***** Exercise inputs

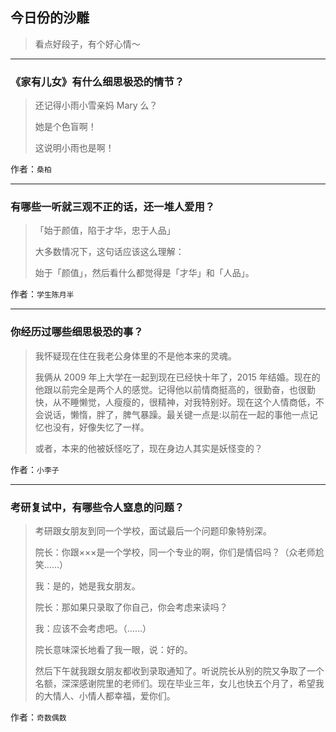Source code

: ## 今日份的沙雕

> 看点好段子，有个好心情～


 
---

### 《家有儿女》有什么细思极恐的情节？

> 还记得小雨小雪亲妈 Mary 么？
> 
> 她是个色盲啊！
> 
> 这说明小雨也是啊！


作者：`桑柏`

---

### 有哪些一听就三观不正的话，还一堆人爱用？

> 「始于颜值，陷于才华，忠于人品」
> 
> 大多数情况下，这句话应该这么理解：
> 
> 始于「颜值」，然后看什么都觉得是「才华」和「人品」。


作者：`学生陈月半`

---

### 你经历过哪些细思极恐的事？

> 我怀疑现在住在我老公身体里的不是他本来的灵魂。
> 
> 我俩从 2009 年上大学在一起到现在已经快十年了，2015 年结婚。现在的他跟以前完全是两个人的感觉。记得他以前情商挺高的，很勤奋，也很勤快，从不睡懒觉，人瘦瘦的，很精神，对我特别好。现在这个人情商低，不会说话，懒惰，胖了，脾气暴躁。最关键一点是:以前在一起的事他一点记忆也没有，好像失忆了一样。
> 
> 或者，本来的他被妖怪吃了，现在身边人其实是妖怪变的？


作者：`小李子`

---

### 考研复试中，有哪些令人窒息的问题？

> 考研跟女朋友到同一个学校，面试最后一个问题印象特别深。
> 
> 院长：你跟×××是一个学校，同一个专业的啊，你们是情侣吗？（众老师尬笑……）
> 
> 我：是的，她是我女朋友。
> 
> 院长：那如果只录取了你自己，你会考虑来读吗？
> 
> 我：应该不会考虑吧。（……）
> 
> 院长意味深长地看了我一眼，说：好的。
> 
> 然后下午就我跟女朋友都收到录取通知了。听说院长从别的院又争取了一个名额，深深感谢院里的老师们。现在毕业三年，女儿也快五个月了，希望我的大情人、小情人都幸福，爱你们。


作者：`奇数偶数`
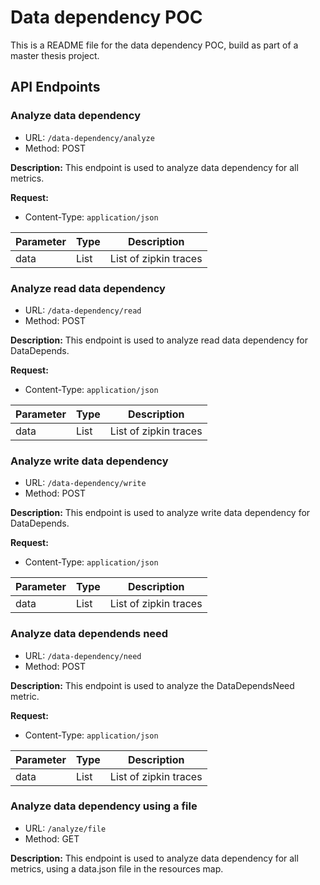 # Data dependency POC

This is a README file for the data dependency POC, build as part of a master thesis project.

## API Endpoints

### Analyze data dependency

- URL: `/data-dependency/analyze`
- Method: POST

**Description:**
This endpoint is used to analyze data dependency for all metrics.

**Request:**
- Content-Type: `application/json`

| Parameter   | Type | Description                |
|-------------|------|----------------------------|
| data        | List | List of zipkin traces      |

### Analyze read data dependency

- URL: `/data-dependency/read`
- Method: POST

**Description:**
This endpoint is used to analyze read data dependency for DataDepends.

**Request:**
- Content-Type: `application/json`

| Parameter   | Type | Description                |
|-------------|------|----------------------------|
| data        | List | List of zipkin traces      |

### Analyze write data dependency

- URL: `/data-dependency/write`
- Method: POST

**Description:**
This endpoint is used to analyze write data dependency for DataDepends.

**Request:**
- Content-Type: `application/json`

| Parameter   | Type | Description                |
|-------------|------|----------------------------|
| data        | List | List of zipkin traces      |

### Analyze  data dependends need

- URL: `/data-dependency/need`
- Method: POST

**Description:**
This endpoint is used to analyze the DataDependsNeed metric.

**Request:**
- Content-Type: `application/json`

| Parameter   | Type | Description                |
|-------------|------|----------------------------|
| data        | List | List of zipkin traces      |


### Analyze data dependency using a file

- URL: `/analyze/file`
- Method: GET

**Description:**
This endpoint is used to analyze data dependency for all metrics, using a data.json file in the resources map.


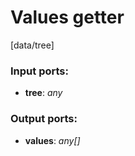 # Values getter

[data/tree]

### Input ports:

* __tree__: _any_



### Output ports:

* __values__: _any[]_



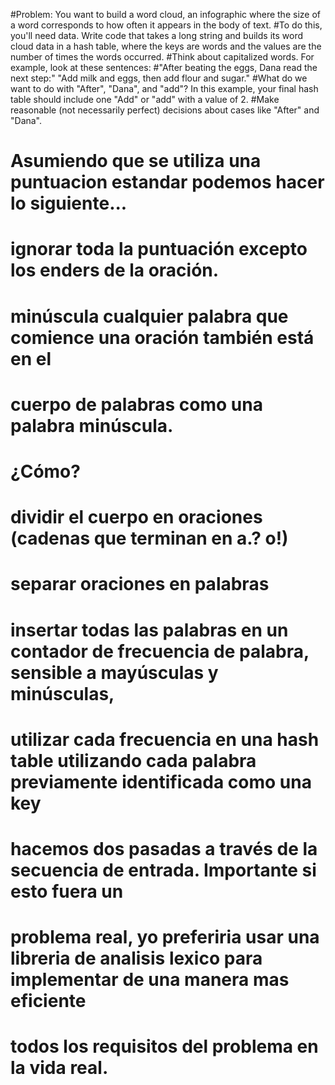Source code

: #Problem: You want to build a word cloud, an infographic where the size of a word corresponds to how often it appears in the body of text.
#To do this, you'll need data. Write code that takes a long string and builds its word cloud data in a hash table, where the keys are words and the values are the number of times the words occurred.
#Think about capitalized words. For example, look at these sentences:
#"After beating the eggs, Dana read the next step:" "Add milk and eggs, then add flour and sugar."
#What do we want to do with "After", "Dana", and "add"? In this example, your final hash table should include one "Add" or "add" with a value of 2.
#Make reasonable (not necessarily perfect) decisions about cases like "After" and "Dana".

# Asumiendo que se utiliza una puntuacion estandar podemos hacer lo siguiente...

# ignorar toda la puntuación excepto los enders de la oración.

# minúscula cualquier palabra que comience una oración también está en el
# cuerpo de palabras como una palabra minúscula.

# ¿Cómo?
# dividir el cuerpo en oraciones (cadenas que terminan en a.? o!)
# separar oraciones en palabras
# insertar todas las palabras en un contador de frecuencia de palabra, sensible a mayúsculas y minúsculas,
# utilizar cada frecuencia en una hash table utilizando cada palabra previamente identificada como una key

# hacemos dos pasadas a través de la secuencia de entrada. Importante si esto fuera un
# problema real, yo preferiria usar una libreria de analisis lexico para implementar de una manera mas eficiente
# todos los requisitos del problema en la vida real.
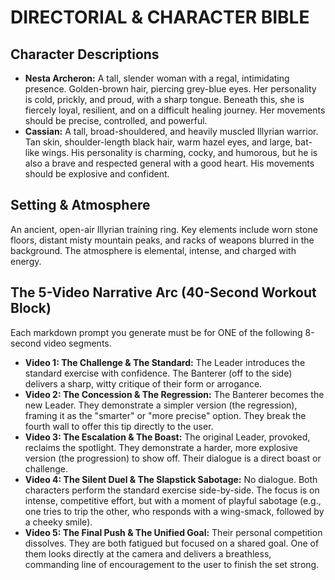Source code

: # DIRECTORIAL & CHARACTER BIBLE

## Character Descriptions

* **Nesta Archeron:** A tall, slender woman with a regal, intimidating presence. Golden-brown hair, piercing grey-blue eyes. Her personality is cold, prickly, and proud, with a sharp tongue. Beneath this, she is fiercely loyal, resilient, and on a difficult healing journey. Her movements should be precise, controlled, and powerful.
* **Cassian:** A tall, broad-shouldered, and heavily muscled Illyrian warrior. Tan skin, shoulder-length black hair, warm hazel eyes, and large, bat-like wings. His personality is charming, cocky, and humorous, but he is also a brave and respected general with a good heart. His movements should be explosive and confident.

## Setting & Atmosphere

An ancient, open-air Illyrian training ring. Key elements include worn stone floors, distant misty mountain peaks, and racks of weapons blurred in the background. The atmosphere is elemental, intense, and charged with energy.

## The 5-Video Narrative Arc (40-Second Workout Block)

Each markdown prompt you generate must be for ONE of the following 8-second video segments.

* **Video 1: The Challenge & The Standard:** The Leader introduces the standard exercise with confidence. The Banterer (off to the side) delivers a sharp, witty critique of their form or arrogance.
* **Video 2: The Concession & The Regression:** The Banterer becomes the new Leader. They demonstrate a simpler version (the regression), framing it as the "smarter" or "more precise" option. They break the fourth wall to offer this tip directly to the user.
* **Video 3: The Escalation & The Boast:** The original Leader, provoked, reclaims the spotlight. They demonstrate a harder, more explosive version (the progression) to show off. Their dialogue is a direct boast or challenge.
* **Video 4: The Silent Duel & The Slapstick Sabotage:** No dialogue. Both characters perform the standard exercise side-by-side. The focus is on intense, competitive effort, but with a moment of playful sabotage (e.g., one tries to trip the other, who responds with a wing-smack, followed by a cheeky smile).
* **Video 5: The Final Push & The Unified Goal:** Their personal competition dissolves. They are both fatigued but focused on a shared goal. One of them looks directly at the camera and delivers a breathless, commanding line of encouragement to the user to finish the set strong.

**********

* _What you need to do_: Where a line of the records has the string "want", return that line.

* _Response below_:
: #Problem: You want to build a word cloud, an infographic where the size of a word corresponds to how often it appears in the body of text.
#What do we want to do with "After", "Dana", and "add"? In this example, your final hash table should include one "Add" or "add" with a value of 2.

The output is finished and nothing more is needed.